Dozens of people were arrested during raids targeting two violent street gangs that operate in eastern San Fernando Valley and South Los Angeles.
Federal officials announced indictments against members and associates of the Vineland Boys and Florencia-13 on Wednesday during a news conference. The raids were conducted during the early morning hours by FBI agents and Los Angeles Police Department officers.
During “Operation Sunset” on Wednesday, 27 members and associates of the Vineland Boys were arrested. Eleven people listed in the indictments were already in custody while seven remain at large, The defendants are accused of tying to control territories in Sun Valley, North Hollywood and Burbank by shooting and assaulting rival gang members, participating in drug and firearms trafficking and extorting money from drug dealers. The five indictments detail violent incidents involving the gang, including an April 2016 shooting of a rival gang member.
Members of the gang are accused of being involved in illegal firearms sales. One defendant, who is not a member of the gang, allegedly manufactured “ghost guns,” AR-15 style weapons that have no serial numbers and are untraceable.
The Vineland Boys has a “long and well-documented history of violence” in the San Fernando Valley and has about 500 members, FBI Assistant Director in Charge Paul Delacourt noted. They work with the Mexican Mafia, a prominent prison gang with ties to L.A., but also operate independently. The gang had eased their grip on the San Fernando Valley following the fatal shooting of two Burbank police officers about 15 years ago, but that changed over recent years , U.S. Attorney Nick Hanna said during the news conference.
“A new generation emerged and once, again they’re plaguing their communities with violence, with drug trafficking, with extortion and other crimes,” Hanna said. “They’ve been emboldened and regained their swagger. But that ends today.”
The raids Wednesday were the result of a three-and-a-half year investigation into the gang, officials said.
During their investigation of the Vineland Boys, authorities seized 57, ounces of cocaine, heroin and methamphetamine, 140 marijuana plants and $50,000 in cash, officials said.
“Undoubtably, this sweep is going to have a major impact to the Vineland Boys street gang, and its impact will bring safety back to the San Fernando Valley,” LAPD Deputy Chief Kris Pitcher said during the news conference. “This is an absolute success today.”

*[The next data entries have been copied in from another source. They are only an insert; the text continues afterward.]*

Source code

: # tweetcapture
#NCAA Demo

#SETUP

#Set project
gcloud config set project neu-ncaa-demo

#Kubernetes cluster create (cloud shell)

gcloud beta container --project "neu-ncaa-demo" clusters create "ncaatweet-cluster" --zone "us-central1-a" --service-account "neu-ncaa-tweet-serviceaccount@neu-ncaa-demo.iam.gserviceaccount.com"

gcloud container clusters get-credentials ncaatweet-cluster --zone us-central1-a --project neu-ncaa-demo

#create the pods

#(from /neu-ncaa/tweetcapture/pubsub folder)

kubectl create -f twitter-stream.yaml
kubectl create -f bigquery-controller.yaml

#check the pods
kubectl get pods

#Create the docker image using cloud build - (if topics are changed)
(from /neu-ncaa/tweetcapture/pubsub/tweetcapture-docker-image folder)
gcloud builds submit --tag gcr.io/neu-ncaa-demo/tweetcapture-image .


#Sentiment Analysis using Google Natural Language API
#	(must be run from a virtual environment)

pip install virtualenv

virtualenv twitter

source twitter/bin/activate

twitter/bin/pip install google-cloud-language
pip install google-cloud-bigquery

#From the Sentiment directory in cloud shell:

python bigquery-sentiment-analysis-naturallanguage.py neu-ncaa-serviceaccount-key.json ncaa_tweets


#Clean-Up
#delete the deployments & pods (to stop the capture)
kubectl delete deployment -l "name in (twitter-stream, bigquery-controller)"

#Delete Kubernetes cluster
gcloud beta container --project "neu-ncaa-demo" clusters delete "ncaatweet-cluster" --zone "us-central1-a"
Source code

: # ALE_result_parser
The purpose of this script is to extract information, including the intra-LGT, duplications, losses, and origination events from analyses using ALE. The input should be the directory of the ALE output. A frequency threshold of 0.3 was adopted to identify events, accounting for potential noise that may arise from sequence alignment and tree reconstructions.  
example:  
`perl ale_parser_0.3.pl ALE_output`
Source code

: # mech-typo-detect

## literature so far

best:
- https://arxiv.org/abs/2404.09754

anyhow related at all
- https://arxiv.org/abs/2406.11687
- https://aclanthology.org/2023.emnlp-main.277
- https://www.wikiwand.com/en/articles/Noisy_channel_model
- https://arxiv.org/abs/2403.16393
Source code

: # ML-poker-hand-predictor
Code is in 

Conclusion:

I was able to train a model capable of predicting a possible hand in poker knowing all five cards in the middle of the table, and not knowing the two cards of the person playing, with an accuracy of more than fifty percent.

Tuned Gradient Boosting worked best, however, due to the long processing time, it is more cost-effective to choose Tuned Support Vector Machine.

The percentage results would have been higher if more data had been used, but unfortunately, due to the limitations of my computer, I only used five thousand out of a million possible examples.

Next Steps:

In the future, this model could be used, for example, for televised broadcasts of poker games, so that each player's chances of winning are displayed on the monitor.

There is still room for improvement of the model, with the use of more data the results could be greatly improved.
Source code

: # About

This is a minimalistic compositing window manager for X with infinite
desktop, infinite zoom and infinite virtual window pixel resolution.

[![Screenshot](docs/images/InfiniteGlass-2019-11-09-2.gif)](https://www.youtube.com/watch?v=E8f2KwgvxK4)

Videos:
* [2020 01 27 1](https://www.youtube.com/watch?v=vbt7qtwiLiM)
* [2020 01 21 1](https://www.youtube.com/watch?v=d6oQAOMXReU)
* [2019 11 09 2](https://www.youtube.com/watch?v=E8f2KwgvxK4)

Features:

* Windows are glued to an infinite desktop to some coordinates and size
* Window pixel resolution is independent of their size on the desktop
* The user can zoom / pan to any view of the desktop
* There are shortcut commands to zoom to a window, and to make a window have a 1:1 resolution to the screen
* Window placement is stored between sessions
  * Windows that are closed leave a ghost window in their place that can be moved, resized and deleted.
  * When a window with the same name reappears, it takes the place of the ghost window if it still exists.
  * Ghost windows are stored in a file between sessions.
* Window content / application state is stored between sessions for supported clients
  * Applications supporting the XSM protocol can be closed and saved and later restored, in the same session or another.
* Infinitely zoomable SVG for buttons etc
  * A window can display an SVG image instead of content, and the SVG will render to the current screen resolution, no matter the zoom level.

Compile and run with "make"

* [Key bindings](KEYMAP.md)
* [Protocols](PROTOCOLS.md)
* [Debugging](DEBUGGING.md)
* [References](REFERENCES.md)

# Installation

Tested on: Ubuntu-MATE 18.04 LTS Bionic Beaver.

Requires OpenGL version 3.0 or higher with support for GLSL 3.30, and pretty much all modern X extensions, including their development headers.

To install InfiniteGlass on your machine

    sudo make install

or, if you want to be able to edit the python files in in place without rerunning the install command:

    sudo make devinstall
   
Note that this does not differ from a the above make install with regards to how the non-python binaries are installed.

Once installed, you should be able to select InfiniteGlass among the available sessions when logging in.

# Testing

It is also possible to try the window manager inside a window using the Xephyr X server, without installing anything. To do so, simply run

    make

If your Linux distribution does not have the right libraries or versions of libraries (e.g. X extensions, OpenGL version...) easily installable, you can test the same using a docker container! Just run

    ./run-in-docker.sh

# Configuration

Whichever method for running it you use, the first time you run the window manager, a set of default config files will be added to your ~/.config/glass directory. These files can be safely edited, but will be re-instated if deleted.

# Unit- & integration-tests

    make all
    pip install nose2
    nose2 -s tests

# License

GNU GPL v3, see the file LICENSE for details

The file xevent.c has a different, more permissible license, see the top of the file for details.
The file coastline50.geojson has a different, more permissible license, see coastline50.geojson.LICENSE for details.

In addition, 11 members and associates of the Florencia-13 gang were arrested Wednesday during “Operation Friday the 13th.” They face federal racketeering, narcotics and firearms charges, officials said. One of the indictments alleges the gang attempted to smuggle narcotics into the California state prison and Los Angeles County jail systems, including trying to mail two shipments of heroin to a Mexican Mafia member.
Leonel Laredo, a.k.a. “Wizard,” 47, is listed as the main defendant in one of the federal indictments and is currently in prison in Texas for previous racketeering and drug convictions. He allegedly directed Florencia-13’s dealings in the unincorporated Florence-Firestone neighborhood of South Los Angeles, as well as parts of Lynwood, Maywood and Bell, officials allege. Laredo is one of four members of the Mexican Mafia who officials believe had leadership roles in Florencia-13 and he allegedly extorted “taxes” from drug dealers and businesses in the gang’s territory.
The indictment also alleges that Florencia-13 members attempted to kill a rival gang member in South L.A. in Dec. 2016. In a April 2017 incident, one of the defendants, Samuel Flores Mejia, aka, “Menace” allegedly shot and injured a fellow Florencia-13 member to discipline him at one of the gang’s illegal gambling houses, known as “casitas.”
The indictments also detail instances of drug and firearms trafficking.
Delacourt explained that Florencia-13 includes members of the Mexican Mafia and the gang has grown in influence by adopting smaller, less powerful gangs. Known members and associates of the gang number in the thousands and the organization reaches from street dealers to shot callers operating from prison, Delacourt said. They have influence in Huntington Park, Vernon, Bell and unincorporated areas of Los Angeles County.
“Today is a new day for the community,” LAPD Capt. Michael Rimkunas of the Newton division said during the news conference.